Intro
This question is somewhat of a prequel to this one - but can be seen also as a standalone!
I have two distinct populations/measurements of boolean values: $\{x_i\}_{i=1}^{m_1},x_i \in \{0,1\},|x|=m_1$ and $\{y_i\}_{i=1}^{m_2},y_i\in\{0,1\},|y|=m_2$. Each $x_i$ (and $y_i$) is independent of the other boolean values.
These numbers represent activity values ($1$ = active, $0$ = inactive) of two different group of models, namely the good ones ($x$'s) and the bad ones ($y$'s). I wanted to find a measurement of how much the (mean) activity of the good models is different than the bad models' activity.

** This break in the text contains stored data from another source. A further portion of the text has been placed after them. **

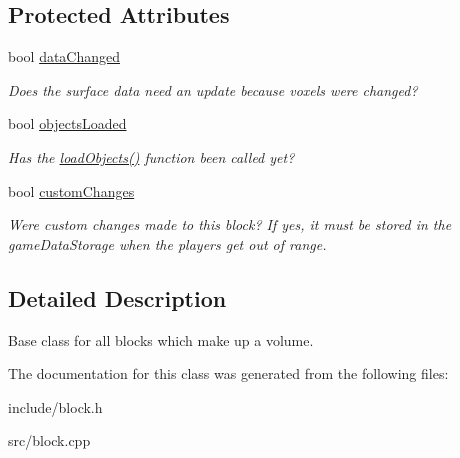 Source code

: \subsection*{\-Protected \-Attributes}
\begin{DoxyCompactItemize}
\item 
\hypertarget{classVoxelBlock_a40fabc35dfc78cdacdd6c2d53329db43}{
bool \hyperlink{classVoxelBlock_a40fabc35dfc78cdacdd6c2d53329db43}{data\-Changed}}
\label{d1/d83/classVoxelBlock_a40fabc35dfc78cdacdd6c2d53329db43}

\begin{DoxyCompactList}\small\item\em \-Does the surface data need an update because voxels were changed? \end{DoxyCompactList}\item 
\hypertarget{classVoxelBlock_a0386a61b8cc324cfefae107d44c91c52}{
bool \hyperlink{classVoxelBlock_a0386a61b8cc324cfefae107d44c91c52}{objects\-Loaded}}
\label{d1/d83/classVoxelBlock_a0386a61b8cc324cfefae107d44c91c52}

\begin{DoxyCompactList}\small\item\em \-Has the \hyperlink{classVoxelBlock_ad75047dc35205b32787e2dfd6abba2c0}{load\-Objects()} function been called yet? \end{DoxyCompactList}\item 
\hypertarget{classVoxelBlock_a8c505dd38ee97c2f1b11948b6f566161}{
bool \hyperlink{classVoxelBlock_a8c505dd38ee97c2f1b11948b6f566161}{custom\-Changes}}
\label{d1/d83/classVoxelBlock_a8c505dd38ee97c2f1b11948b6f566161}

\begin{DoxyCompactList}\small\item\em \-Were custom changes made to this block? \-If yes, it must be stored in the game\-Data\-Storage when the players get out of range. \end{DoxyCompactList}\end{DoxyCompactItemize}


\subsection{\-Detailed \-Description}
\-Base class for all blocks which make up a volume. 

\-The documentation for this class was generated from the following files\-:\begin{DoxyCompactItemize}
\item 
include/block.\-h\item 
src/block.\-cpp\end{DoxyCompactItemize}
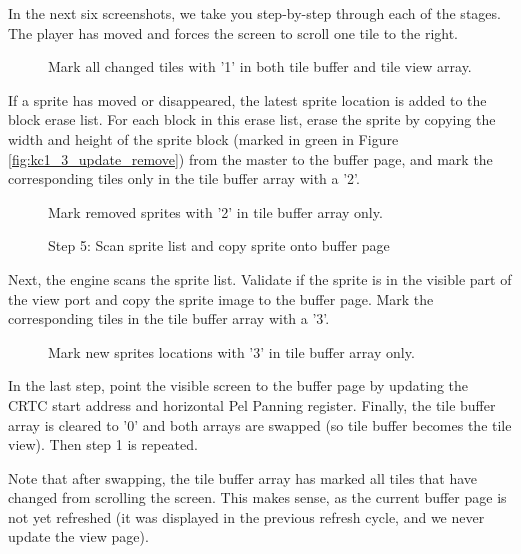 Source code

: \documentclass[book.tex]{subfiles}
\begin{document}
In the next six screenshots, we take you step-by-step through each of the stages. The player has moved and forces the screen to scroll one tile to the right. \\

\begin{figure}[H]
\centering
 \caption{Mark all changed tiles with '1' in both tile buffer and tile view array.}
 \label{fig:kc1_3_update_refresh_img_1}
\end{figure}


\par
If a sprite has moved or disappeared, the latest sprite location is added to the block erase list. For each block in this erase list, erase the sprite by copying the width and height of the sprite block (marked in green in Figure \ref{fig:kc1_3_update_remove}) from the master to the buffer page, and mark the corresponding tiles only in the tile buffer array with a '2'.

\begin{figure}[H]
\centering
 \caption{Mark removed sprites with '2' in tile buffer array only.}
 \label{fig:kc1_3_tile_update_remove}
\end{figure}


\pagebreak

\begin{figure}[H]
\centering
 \caption{Step 5: Scan sprite list and copy sprite onto buffer page}
 \label{fig:kc1_3_update_sprite}
\end{figure}

Next, the engine scans the sprite list. Validate if the sprite is in the visible part of the view port and copy the sprite image to the buffer page. Mark the corresponding tiles in the tile buffer array with a '3'.

\begin{figure}[H]
\centering
 \caption{Mark new sprites locations with '3' in tile buffer array only.}
 \label{fig:kc1_3_tile_update_sprite}
\end{figure}



In the last step, point the visible screen to the buffer page by updating the CRTC start address and horizontal Pel Panning register. Finally, the tile buffer array is cleared to '0' and both arrays are swapped (so tile buffer becomes the tile view). Then step 1 is repeated. \\
\par
Note that after swapping, the tile buffer array has marked all tiles that have changed from scrolling the screen. This makes sense, as the current buffer page is not yet refreshed (it was displayed in the previous refresh cycle, and we never update the view page). 
\end{document}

So, I started with the average values $a_1=mean(x)$ and $a_2=mean(y)$ and took the difference: $d=a_1-a_2$. Then I wanted to include a penalty related to the amount of models $m_1,m_2$ and this was solved in this question by introducing a proper scaling function for the difference $d$.
The problem
I was considering that if I had two populations of continuous measurements, then I would probably do a Wilcoxon Rank Sum test (use wilcox.test in R for example) and get also a p-value + location parameter shift estimation (a kind of $d$ as is in the respective implementation) for this (for the boolean case, ranking methods are useless right?). So, the p-value would tell how sure I am about this difference - which is kind of what I wanted to solve numerically (by let's say inserting the uncertainty in the final formula) in this other question.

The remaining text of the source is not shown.